Qwen3-Omni-MoE Integration Example#
Authors: Ting Yang
This document provides in-depth implementation details for each patch applied in the Qwen3-Omni-MoE integration — VeOmni’s most complex model type, covering image, video, and audio modalities with MoE and Expert Parallelism. Use this alongside guide_and_checklist.md.

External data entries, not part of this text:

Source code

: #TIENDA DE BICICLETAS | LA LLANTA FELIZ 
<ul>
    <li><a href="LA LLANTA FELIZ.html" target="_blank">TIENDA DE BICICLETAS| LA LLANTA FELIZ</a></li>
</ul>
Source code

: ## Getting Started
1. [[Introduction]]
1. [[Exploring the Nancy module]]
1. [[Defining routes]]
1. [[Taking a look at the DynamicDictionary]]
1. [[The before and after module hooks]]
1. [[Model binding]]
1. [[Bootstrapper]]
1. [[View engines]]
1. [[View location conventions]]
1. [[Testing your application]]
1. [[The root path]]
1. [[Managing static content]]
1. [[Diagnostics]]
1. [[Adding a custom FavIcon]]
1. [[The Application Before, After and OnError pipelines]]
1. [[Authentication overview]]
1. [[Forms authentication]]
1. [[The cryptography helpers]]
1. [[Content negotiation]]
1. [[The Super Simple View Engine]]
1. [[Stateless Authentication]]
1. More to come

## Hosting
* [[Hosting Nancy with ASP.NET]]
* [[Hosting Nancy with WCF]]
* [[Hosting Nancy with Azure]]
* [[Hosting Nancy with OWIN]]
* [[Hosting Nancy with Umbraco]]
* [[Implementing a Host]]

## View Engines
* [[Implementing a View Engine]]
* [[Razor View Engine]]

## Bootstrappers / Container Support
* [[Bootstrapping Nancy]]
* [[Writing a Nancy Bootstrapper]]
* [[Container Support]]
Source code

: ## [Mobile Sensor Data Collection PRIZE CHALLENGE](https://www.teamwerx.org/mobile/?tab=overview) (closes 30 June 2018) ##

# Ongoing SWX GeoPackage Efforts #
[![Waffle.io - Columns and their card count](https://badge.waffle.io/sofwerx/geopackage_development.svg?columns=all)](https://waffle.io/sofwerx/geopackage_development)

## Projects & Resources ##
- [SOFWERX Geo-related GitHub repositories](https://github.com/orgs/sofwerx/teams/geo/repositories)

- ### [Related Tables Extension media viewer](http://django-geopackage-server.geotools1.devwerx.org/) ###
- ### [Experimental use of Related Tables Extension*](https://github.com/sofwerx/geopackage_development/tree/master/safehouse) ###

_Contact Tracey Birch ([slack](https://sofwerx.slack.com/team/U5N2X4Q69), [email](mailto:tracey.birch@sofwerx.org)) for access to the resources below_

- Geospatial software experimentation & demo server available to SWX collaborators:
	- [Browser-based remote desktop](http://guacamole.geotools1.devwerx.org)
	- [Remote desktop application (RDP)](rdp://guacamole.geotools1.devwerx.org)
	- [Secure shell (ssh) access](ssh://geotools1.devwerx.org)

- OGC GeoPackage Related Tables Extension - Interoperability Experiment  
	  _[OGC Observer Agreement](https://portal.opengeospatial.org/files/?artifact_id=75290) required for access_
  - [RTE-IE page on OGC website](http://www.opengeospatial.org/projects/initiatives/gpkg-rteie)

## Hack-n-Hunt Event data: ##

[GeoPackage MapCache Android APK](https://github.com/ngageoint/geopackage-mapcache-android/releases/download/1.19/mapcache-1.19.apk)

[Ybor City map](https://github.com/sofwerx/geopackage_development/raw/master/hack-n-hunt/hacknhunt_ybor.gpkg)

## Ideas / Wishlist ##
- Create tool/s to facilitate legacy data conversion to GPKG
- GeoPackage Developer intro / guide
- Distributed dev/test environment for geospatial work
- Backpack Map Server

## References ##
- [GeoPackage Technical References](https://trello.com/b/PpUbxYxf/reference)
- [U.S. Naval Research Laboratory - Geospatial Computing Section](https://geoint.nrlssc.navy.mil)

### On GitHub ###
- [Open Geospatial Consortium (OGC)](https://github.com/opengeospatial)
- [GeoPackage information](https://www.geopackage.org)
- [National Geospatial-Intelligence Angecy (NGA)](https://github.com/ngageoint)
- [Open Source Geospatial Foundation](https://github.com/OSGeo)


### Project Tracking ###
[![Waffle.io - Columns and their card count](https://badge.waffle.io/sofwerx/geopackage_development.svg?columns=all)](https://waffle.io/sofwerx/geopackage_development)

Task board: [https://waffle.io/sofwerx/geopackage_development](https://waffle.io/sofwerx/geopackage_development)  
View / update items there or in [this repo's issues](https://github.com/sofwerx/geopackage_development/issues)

P1. Fix tie_word_embeddings (Config)#
Many models set tie_word_embeddings=True by default but don’t implement get_output_embeddings(). VeOmni’s CustomizedModelingLoader tries to tie embeddings after weight loading and will crash. Fix in configuration_*.py:
class YourModelConfig(_HFYourModelConfig):
def __init__(self, **kwargs):
kwargs.pop("tie_word_embeddings", None)
super().__init__(tie_word_embeddings=False, **kwargs)
def apply_veomni_patch():
hf_config_module.YourModelConfig = YourModelConfig
P2. FSDP Dummy Forward (VLMs and Omni-modal)#
When using FSDP, ranks that receive None for pixel_values (or input_features) while others receive valid tensors cause backward reduce-scatter hangs. Every encoder that may receive None on some ranks needs a dummy_forward():
class YourVisionEncoder(hf_your_model.YourVisionEncoder):
def dummy_forward(self):
# Replace `input_dim` with the actual flat input dimension for your encoder.
# For Qwen3-Omni-MoE ViT: 3 + 2 * 16 + 16
input_dim = ... # e.g. self.config.vision_config.patch_size ** 2 * channels
if get_parallel_state().sp_enabled:
sp_size = get_parallel_state().sp_size
pixel_values = torch.zeros((16, input_dim), dtype=self.dtype, device=self.device)
grid_thw = torch.tensor([[1, 4 * sp_size, 4]], dtype=torch.int32, device=self.device)
else:
pixel_values = torch.zeros((16, input_dim), dtype=self.dtype, device=self.device)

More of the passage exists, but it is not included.